ROC AUC and Precision-Recall AUC provide scores that summarize the curves and can be used to compare classifiers.
ROC Curves and ROC AUC can be optimistic on severely imbalanced classification problems with few samples of the minority class.

Do you have any questions?
Ask your questions in the comments below and I will do my best to answer.

Get a Handle on Imbalanced Classification!

Develop Imbalanced Learning Models in Minutes

...with just a few lines of python code

Discover how in my new Ebook:
Imbalanced Classification with Python

It provides self-study tutorials and end-to-end projects on:
Performance Metrics, Undersampling Methods, SMOTE, Threshold Moving, Probability Calibration, Cost-Sensitive Algorithms
and much more...

Bring Imbalanced Classification Methods to Your Machine Learning Projects

See What's Inside

61 Responses to ROC Curves and Precision-Recall Curves for Imbalanced Classification

Xingsheng Qian January 6, 2020 at 4:30 pm #

Thanks for sharing, it’s a good reading!

Reply
- Jason Brownlee January 7, 2020 at 7:17 am #
  
  You’re welcome!
  
  Reply
- Temitope Mamukuyomi January 10, 2020 at 8:36 am #
  
  Thanks for the tutorial.
  
  1. Other metrics to check for model validation are the summary of the model containing the estimates. What inference can we deduct from those estimates?
  
  2. Reason why I said this is because if it were to be a real life situation and not random number generated from the machine.
  
  3. Then, after discovering that the fitted model has a very low precision (i.e. <0.5) is it fair to go ahead to use this model for unseen data (predictions)?
  If not, what is the way forward?
  
  Reply
  - Jason Brownlee January 10, 2020 at 1:36 pm #
    
    If a model performs better than a naive model, then it has skill.
    
    You can decide whether you want to use it or continue to test new models to see if you can perform better.
    
    Testing new models ends when you run out of time/resources or when the result is good enough for project stakeholders.
    
    Reply
Greg January 7, 2020 at 7:57 am #

Great article as usual!
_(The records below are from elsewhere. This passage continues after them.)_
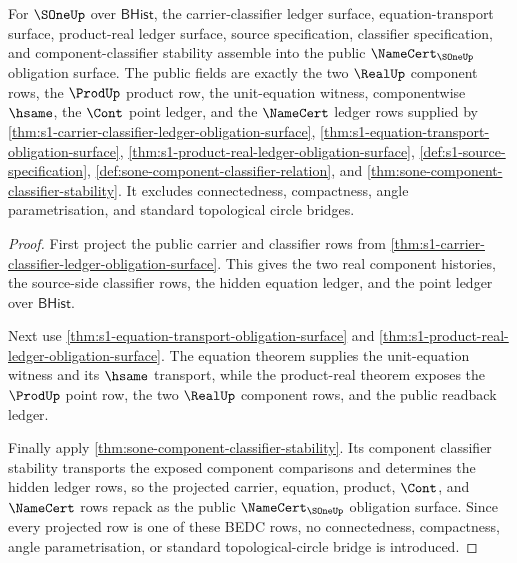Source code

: \begin{theorem}
\label{thm:s1-public-namecert-obligation-assembly}
For $\SOneUp$ over $\mathsf{BHist}$, the carrier-classifier ledger surface,
equation-transport surface, product-real ledger surface, source
specification, classifier specification, and component-classifier stability
assemble into the public $\NameCert_{\SOneUp}$ obligation surface. The public
fields are exactly the two $\RealUp$ component rows, the $\ProdUp$ product row,
the unit-equation witness, componentwise $\hsame$, the $\Cont$ point ledger,
and the $\NameCert$ ledger rows supplied by
\autoref{thm:s1-carrier-classifier-ledger-obligation-surface},
\autoref{thm:s1-equation-transport-obligation-surface},
\autoref{thm:s1-product-real-ledger-obligation-surface},
\autoref{def:s1-source-specification},
\autoref{def:sone-component-classifier-relation}, and
\autoref{thm:sone-component-classifier-stability}. It excludes
connectedness, compactness, angle parametrisation, and standard topological
circle bridges.
\end{theorem}
\begin{proof}
First project the public carrier and classifier rows from
\autoref{thm:s1-carrier-classifier-ledger-obligation-surface}. This gives the
two real component histories, the source-side classifier rows, the hidden
equation ledger, and the point ledger over $\mathsf{BHist}$.

Next use \autoref{thm:s1-equation-transport-obligation-surface} and
\autoref{thm:s1-product-real-ledger-obligation-surface}. The equation theorem
supplies the unit-equation witness and its $\hsame$ transport, while the
product-real theorem exposes the $\ProdUp$ point row, the two $\RealUp$
component rows, and the public readback ledger.

Finally apply \autoref{thm:sone-component-classifier-stability}. Its
component classifier stability transports the exposed component comparisons
and determines the hidden ledger rows, so the projected carrier, equation,
product, $\Cont$, and $\NameCert$ rows repack as the public
$\NameCert_{\SOneUp}$ obligation surface. Since every projected row is one of
these BEDC rows, no connectedness, compactness, angle parametrisation, or
standard topological-circle bridge is introduced.
\end{proof}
I appreciate all you do for the community.

Reply
- Jason Brownlee January 7, 2020 at 1:45 pm #
  
  Thanks Greg!
  
  Reply
marco January 7, 2020 at 10:52 pm #

Hello Jason,
a question about Feature Extraction and Feature Selection.
Can they be classified as Unsupervised Machine Learning?
Can be useful using Feature Extraction and Feature Selection with Keras?
Can you please explain in easy words what are difference between both and what they are for?
Do you have any simple example?
Thanks a lot,
Marco

Reply
- Jason Brownlee January 8, 2020 at 8:26 am #
  
  Maybe. They are not really a learning algorithm.
  
  Yes, but it depends on the type of problem.
  
  Feature selection controls which inputs from the data to feed into the model. Feature extraction provides a view or projection of the raw features as input to the model. Most neural nets will perform feature extraction automatically, e.g. a CNN for image classification.
  
  Reply
marco January 8, 2020 at 6:40 pm #

Thanks Jason.
as far I can understand it seems to me that there is sort of sequence: first Feature selection then Feature extraction. Right?
and the result in the extraction phase maybe the same of selection (the previous phase)?
i.e. the dataset in the extraction phase maybe the same of selection?
Thanks

Reply
- Jason Brownlee January 9, 2020 at 7:24 am #
  
  Perhaps. It really depends on the data and the models.
  
  For example, ensembles of decision trees perform an automatic type of feature selection. Neural nets perform an automatic type of feature extraction, etc.
  
  With audio/txt data and standard ml algorithms, feature extraction is pretty much a required step. On text data, not at all, unless you call it feature engineering.
  
  So on. It’s complicated.
  
  Reply
Markus January 9, 2020 at 8:08 am #

Hi

What do you exactly mean with “crisp class labels”? Especially the word crisp?

Thanks

Reply
- Jason Brownlee January 9, 2020 at 8:15 am #
  
  Good question.
  
  I mean label per sample, as opposed to probability of class membership for each sample.
  
  Reply
  - Mathieu January 10, 2020 at 8:16 am #
    
    Hi,
    
    Please, it will be great if you can show us how to optimize the best threshold (lower than 0.5) for minimize False negative and False positive.
    
    Reply
    - Jason Brownlee January 10, 2020 at 1:34 pm #
      
      I have a tutorial on exactly this written and will appear in my new book (available soon).
      
      Reply
      - James Hutton July 24, 2020 at 10:29 pm #
        
        Hi,
        
        which book is this?
      - Jason Brownlee July 25, 2020 at 6:20 am #
        
        Imbalanced Classification with Python which came out in Jan 2020:
        https://machinelearningmastery.com/imbalanced-classification-with-python/
Jay February 20, 2020 at 1:30 pm #

Do you have a special offer/discount code for your new book? Thanks

Reply
- Jason Brownlee February 21, 2020 at 8:16 am #
  
  Yes, see this:
  https://machinelearningmastery.com/faq/single-faq/can-i-have-a-discount
  
  Reply
Beco March 20, 2020 at 8:31 pm #

How would we interpret a case In which we get perfect accuracy but zero roc-auc, f1-score, precision and recall?

Reply
- Jason Brownlee March 21, 2020 at 8:20 am #
  
  It does not make sense. You may have a bug somewhere.
  
  Reply
Jon April 1, 2020 at 4:36 am #

Hello,

Many thanks for the great article which I found super useful.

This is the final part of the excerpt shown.